EXTRACTED RECORDS:

* * * * * * *

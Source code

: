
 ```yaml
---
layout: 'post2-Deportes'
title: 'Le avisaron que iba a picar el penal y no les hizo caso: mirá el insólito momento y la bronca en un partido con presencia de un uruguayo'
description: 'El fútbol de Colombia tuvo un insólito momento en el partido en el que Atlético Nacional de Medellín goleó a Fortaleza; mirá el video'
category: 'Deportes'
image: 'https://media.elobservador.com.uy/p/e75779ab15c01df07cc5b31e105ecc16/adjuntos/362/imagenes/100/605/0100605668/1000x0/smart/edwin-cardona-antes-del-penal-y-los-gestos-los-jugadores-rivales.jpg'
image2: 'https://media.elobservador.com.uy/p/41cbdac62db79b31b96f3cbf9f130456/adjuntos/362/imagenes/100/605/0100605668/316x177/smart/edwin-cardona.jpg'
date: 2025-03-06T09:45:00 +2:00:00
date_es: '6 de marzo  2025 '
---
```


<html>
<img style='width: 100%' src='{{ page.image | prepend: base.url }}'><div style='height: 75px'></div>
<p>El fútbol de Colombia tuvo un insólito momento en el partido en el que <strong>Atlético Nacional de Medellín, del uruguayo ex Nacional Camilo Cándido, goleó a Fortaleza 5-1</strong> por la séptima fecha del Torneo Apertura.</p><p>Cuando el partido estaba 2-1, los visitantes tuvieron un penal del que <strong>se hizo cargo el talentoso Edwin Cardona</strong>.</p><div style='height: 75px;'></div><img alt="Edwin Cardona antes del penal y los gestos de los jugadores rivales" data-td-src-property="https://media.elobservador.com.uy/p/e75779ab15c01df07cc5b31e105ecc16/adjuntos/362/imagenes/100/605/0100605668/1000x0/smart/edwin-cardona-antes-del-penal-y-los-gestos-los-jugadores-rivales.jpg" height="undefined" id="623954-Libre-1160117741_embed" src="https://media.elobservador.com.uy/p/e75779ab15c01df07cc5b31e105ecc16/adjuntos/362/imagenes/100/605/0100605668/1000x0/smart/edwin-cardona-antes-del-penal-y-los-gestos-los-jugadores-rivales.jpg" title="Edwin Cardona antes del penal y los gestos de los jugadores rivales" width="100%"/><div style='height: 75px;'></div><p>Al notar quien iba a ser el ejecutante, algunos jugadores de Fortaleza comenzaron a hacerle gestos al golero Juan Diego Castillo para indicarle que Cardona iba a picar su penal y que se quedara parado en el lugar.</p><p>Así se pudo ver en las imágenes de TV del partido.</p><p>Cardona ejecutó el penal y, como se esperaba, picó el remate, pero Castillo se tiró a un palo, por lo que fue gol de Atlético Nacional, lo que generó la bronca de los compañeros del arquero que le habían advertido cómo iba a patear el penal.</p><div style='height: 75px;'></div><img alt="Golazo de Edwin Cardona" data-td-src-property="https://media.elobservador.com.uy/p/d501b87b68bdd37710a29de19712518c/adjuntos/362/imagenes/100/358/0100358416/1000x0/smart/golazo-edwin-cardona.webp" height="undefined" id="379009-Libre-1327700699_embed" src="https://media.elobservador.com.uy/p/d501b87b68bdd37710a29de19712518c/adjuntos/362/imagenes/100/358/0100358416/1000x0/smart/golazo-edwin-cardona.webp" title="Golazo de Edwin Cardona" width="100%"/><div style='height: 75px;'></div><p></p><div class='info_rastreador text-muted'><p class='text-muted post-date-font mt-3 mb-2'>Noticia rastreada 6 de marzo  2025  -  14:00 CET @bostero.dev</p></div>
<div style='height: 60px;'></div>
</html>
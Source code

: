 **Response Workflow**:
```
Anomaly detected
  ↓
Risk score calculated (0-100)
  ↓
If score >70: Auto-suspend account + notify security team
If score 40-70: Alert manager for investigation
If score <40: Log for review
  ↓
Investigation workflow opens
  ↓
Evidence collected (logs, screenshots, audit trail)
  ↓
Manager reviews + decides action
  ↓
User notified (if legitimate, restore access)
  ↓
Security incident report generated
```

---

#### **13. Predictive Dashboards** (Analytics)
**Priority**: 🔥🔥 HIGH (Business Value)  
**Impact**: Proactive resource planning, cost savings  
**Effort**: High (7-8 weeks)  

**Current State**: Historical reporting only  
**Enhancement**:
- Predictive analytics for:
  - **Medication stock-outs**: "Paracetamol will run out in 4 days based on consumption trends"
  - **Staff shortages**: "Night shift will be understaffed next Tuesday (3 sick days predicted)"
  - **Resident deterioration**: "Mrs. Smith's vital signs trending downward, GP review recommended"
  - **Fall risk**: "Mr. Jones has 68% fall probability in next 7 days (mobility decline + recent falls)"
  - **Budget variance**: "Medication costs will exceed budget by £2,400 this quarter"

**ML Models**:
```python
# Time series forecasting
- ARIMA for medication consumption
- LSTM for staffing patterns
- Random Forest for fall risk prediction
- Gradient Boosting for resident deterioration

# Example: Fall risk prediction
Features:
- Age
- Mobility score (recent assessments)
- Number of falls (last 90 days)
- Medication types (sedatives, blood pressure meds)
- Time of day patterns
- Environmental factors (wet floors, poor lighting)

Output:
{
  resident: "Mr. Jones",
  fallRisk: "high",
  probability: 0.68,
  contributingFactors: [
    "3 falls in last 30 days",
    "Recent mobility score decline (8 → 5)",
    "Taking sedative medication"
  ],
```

* * * * * * *

The expected output is the complete data, repeated exactly.

Source code

:
 ```yaml
---
layout: 'post2-Deportes'
title: 'Le avisaron que iba a picar el penal y no les hizo caso: mirá el insólito momento y la bronca en un partido con presencia de un uruguayo'
description: 'El fútbol de Colombia tuvo un insólito momento en el partido en el que Atlético Nacional de Medellín goleó a Fortaleza; mirá el video'
category: 'Deportes'
image: 'https://media.elobservador.com.uy/p/e75779ab15c01df07cc5b31e105ecc16/adjuntos/362/imagenes/100/605/0100605668/1000x0/smart/edwin-cardona-antes-del-penal-y-los-gestos-los-jugadores-rivales.jpg'
image2: 'https://media.elobservador.com.uy/p/41cbdac62db79b31b96f3cbf9f130456/adjuntos/362/imagenes/100/605/0100605668/316x177/smart/edwin-cardona.jpg'
date: 2025-03-06T09:45:00 +2:00:00
date_es: '6 de marzo  2025 '
---
```


<html>
<img style='width: 100%' src='{{ page.image | prepend: base.url }}'><div style='height: 75px'></div>
<p>El fútbol de Colombia tuvo un insólito momento en el partido en el que <strong>Atlético Nacional de Medellín, del uruguayo ex Nacional Camilo Cándido, goleó a Fortaleza 5-1</strong> por la séptima fecha del Torneo Apertura.</p><p>Cuando el partido estaba 2-1, los visitantes tuvieron un penal del que <strong>se hizo cargo el talentoso Edwin Cardona</strong>.</p><div style='height: 75px;'></div><img alt="Edwin Cardona antes del penal y los gestos de los jugadores rivales" data-td-src-property="https://media.elobservador.com.uy/p/e75779ab15c01df07cc5b31e105ecc16/adjuntos/362/imagenes/100/605/0100605668/1000x0/smart/edwin-cardona-antes-del-penal-y-los-gestos-los-jugadores-rivales.jpg" height="undefined" id="623954-Libre-1160117741_embed" src="https://media.elobservador.com.uy/p/e75779ab15c01df07cc5b31e105ecc16/adjuntos/362/imagenes/100/605/0100605668/1000x0/smart/edwin-cardona-antes-del-penal-y-los-gestos-los-jugadores-rivales.jpg" title="Edwin Cardona antes del penal y los gestos de los jugadores rivales" width="100%"/><div style='height: 75px;'></div><p>Al notar quien iba a ser el ejecutante, algunos jugadores de Fortaleza comenzaron a hacerle gestos al golero Juan Diego Castillo para indicarle que Cardona iba a picar su penal y que se quedara parado en el lugar.</p><p>Así se pudo ver en las imágenes de TV del partido.</p><p>Cardona ejecutó el penal y, como se esperaba, picó el remate, pero Castillo se tiró a un palo, por lo que fue gol de Atlético Nacional, lo que generó la bronca de los compañeros del arquero que le habían advertido cómo iba a patear el penal.</p><div style='height: 75px;'></div><img alt="Golazo de Edwin Cardona" data-td-src-property="https://media.elobservador.com.uy/p/d501b87b68bdd37710a29de19712518c/adjuntos/362/imagenes/100/358/0100358416/1000x0/smart/golazo-edwin-cardona.webp" height="undefined" id="379009-Libre-1327700699_embed" src="https://media.elobservador.com.uy/p/d501b87b68bdd37710a29de19712518c/adjuntos/362/imagenes/100/358/0100358416/1000x0/smart/golazo-edwin-cardona.webp" title="Golazo de Edwin Cardona" width="100%"/><div style='height: 75px;'></div><p></p><div class='info_rastreador text-muted'><p class='text-muted post-date-font mt-3 mb-2'>Noticia rastreada 6 de marzo  2025  -  14:00 CET @bostero.dev</p></div>
<div style='height: 60px;'></div>
</html>
Source code

: **Response Workflow**:
```
Anomaly detected
  ↓
Risk score calculated (0-100)
  ↓
If score >70: Auto-suspend account + notify security team
If score 40-70: Alert manager for investigation
If score <40: Log for review
  ↓
Investigation workflow opens
  ↓
Evidence collected (logs, screenshots, audit trail)
  ↓
Manager reviews + decides action
  ↓
User notified (if legitimate, restore access)
  ↓
Security incident report generated
```

---

#### **13. Predictive Dashboards** (Analytics)
**Priority**: 🔥🔥 HIGH (Business Value)  
**Impact**: Proactive resource planning, cost savings  
**Effort**: High (7-8 weeks)  

**Current State**: Historical reporting only  
**Enhancement**:
- Predictive analytics for:
  - **Medication stock-outs**: "Paracetamol will run out in 4 days based on consumption trends"
  - **Staff shortages**: "Night shift will be understaffed next Tuesday (3 sick days predicted)"
  - **Resident deterioration**: "Mrs. Smith's vital signs trending downward, GP review recommended"
  - **Fall risk**: "Mr. Jones has 68% fall probability in next 7 days (mobility decline + recent falls)"
  - **Budget variance**: "Medication costs will exceed budget by £2,400 this quarter"

**ML Models**:
```python
# Time series forecasting
- ARIMA for medication consumption
- LSTM for staffing patterns
- Random Forest for fall risk prediction
- Gradient Boosting for resident deterioration

# Example: Fall risk prediction
Features:
- Age
- Mobility score (recent assessments)
- Number of falls (last 90 days)
- Medication types (sedatives, blood pressure meds)
- Time of day patterns
- Environmental factors (wet floors, poor lighting)

Output:
{
  resident: "Mr. Jones",
  fallRisk: "high",
  probability: 0.68,
  contributingFactors: [
    "3 falls in last 30 days",
    "Recent mobility score decline (8 → 5)",
    "Taking sedative medication"
  ],
```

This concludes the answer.